RICHMOND coach Terry Wallace says every coach in the AFL agrees they’ve never instructed their teams to lose a game of football to improve their drafting position.

As the Tigers haven’t made a finals appearance since 2001, they’ve been able to accumulate a raft of strong picks in the years since, with the likes of Brett Deledio, Richard Tambling, Trent Cotchin, Adam Pattison and Jack Riewoldt all coming from the first round of the national draft.

Along with Carlton and Melbourne, Richmond were again criticised in 2007 for perhaps fielding teams not as strong as they could have been in the hope of procuring young talent at the end of the year.

However, Wallace is adamant no coach goes into a match hoping to lose, and says something needs to be done to fix the perception of tanking.

“We asked it at the coaches’ conference yesterday and we think it’s a real perception out there in the marketplace, and as a group of coaches together we felt strongly that it wasn’t in the coach’s best interests (to lose) and never has been,” Wallace told the media at Punt Road on Friday afternoon.

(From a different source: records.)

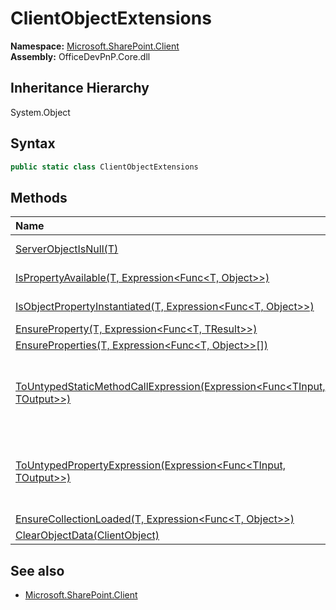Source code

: # ClientObjectExtensions
  

**Namespace:** [Microsoft.SharePoint.Client](Microsoft.SharePoint.Client.md)  
**Assembly:** OfficeDevPnP.Core.dll  
## Inheritance Hierarchy
System.Object  
## Syntax
```C#
public static class ClientObjectExtensions
```
## Methods
|**Name**|**Description**|
|:-----|:-----|
| [ServerObjectIsNull(T)](Microsoft.SharePoint.Client.ClientObjectExtensions.BD54C126.md) | Checks if the ClientObject is null
| [IsPropertyAvailable(T, Expression<Func<T, Object>>)](Microsoft.SharePoint.Client.ClientObjectExtensions.18C63636.md) | Check if a property is available on a object
| [IsObjectPropertyInstantiated(T, Expression<Func<T, Object>>)](Microsoft.SharePoint.Client.ClientObjectExtensions.21EE3124.md) | Check if a property is instantiated on a object
| [EnsureProperty(T, Expression<Func<T, TResult>>)](Microsoft.SharePoint.Client.ClientObjectExtensions.84242E1A.md) | 
| [EnsureProperties(T, Expression<Func<T, Object>>[])](Microsoft.SharePoint.Client.ClientObjectExtensions.662D7CA7.md) | 
| [ToUntypedStaticMethodCallExpression(Expression<Func<TInput, TOutput>>)](Microsoft.SharePoint.Client.ClientObjectExtensions.57555FD4.md) | Converts generic Expression<Func<TInput, TOutput>> to Expression with object return type - Expression<Func<TInput, object>>
| [ToUntypedPropertyExpression(Expression<Func<TInput, TOutput>>)](Microsoft.SharePoint.Client.ClientObjectExtensions.966602F3.md) | Converts generic Expression<Func<TInput, TOutput>> to Expression with object return type - Expression<Func<TInput, object>>
| [EnsureCollectionLoaded(T, Expression<Func<T, Object>>)](Microsoft.SharePoint.Client.ClientObjectExtensions.B8F3A2B2.md) | 
| [ClearObjectData(ClientObject)](Microsoft.SharePoint.Client.ClientObjectExtensions.1C6BD7B7.md) | 
## See also
- [Microsoft.SharePoint.Client](Microsoft.SharePoint.Client.md)
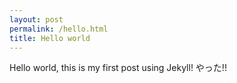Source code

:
 ```yaml
---
layout: post
permalink: /hello.html
title: Hello world
---
```


Hello world, this is my first post using Jekyll! やった!!
<!---
#Code
This is some Python:
{% highlight python %}
from kartograph import Kartograph
K = Kartograph()
K.generate(cfg, outfile='mymap.svg')
{% endhighlight %}


Code syntax is:
{% highlight markdown %}
test
{% endhighlight %}

#Image
Here is a link to my first image:
[My first image](/downloads/branching.png)

Images displayed this way appear on GitHub but not on the Jekyll:
<img src ="/downloads/branching.png" align="center" title="Branching on GH" class="img"</img>
{% highlight markdown %}
<img src ="/downloads/branching.png" align="center" title="Branching on GH" class="img"</img>
{% endhighlight %}

This way works better:
![branching](/downloads/branching.png "Branching on GH")
{% highlight markdown %}
![branching](/downloads/branching.png "Branching on GH")
{% endhighlight %}
-->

“Virtually everyone says players play the game and they don’t tank, so therefore it comes back on the coaches, and we’re not satisfied with that.

“We were unanimous in our view that it needed to be looked at, and we’ll take that back to the AFL that we think there is a perception out there.

Wallace said Richmond’s results in the latter part of last season indicated they tried to the very end.

“Certainly from our group of people and our football club in general, we think that we finished the season on a really honourable note and beat sides that had beaten us earlier in the year,”

But Wallace admitted he still wasn’t totally comfortable with the existing priority pick system.

“What I said before the last round [last year] was that I don’t necessarily like the ruling, which has us scrutinised in such a manner...every move we made and everything we did was scrutinised more [in the last round] than what it would have been on any other occasion,” he said.

“Clearly, yesterday we were strong on the fact (the picks) put us in a compromised position.”

Wallace said it was important the issue of list management was separate from deliberately losing.

“I think the Kangaroos did a fantastic job in getting some of their injuries fixed up early in the piece (last year) and then coming back and having a fantastic summer, getting on top of that and it worked out very well for them.

“I think Collingwood a few years ago did the same, so I think list management is completely different thing to the whole tanking issue.”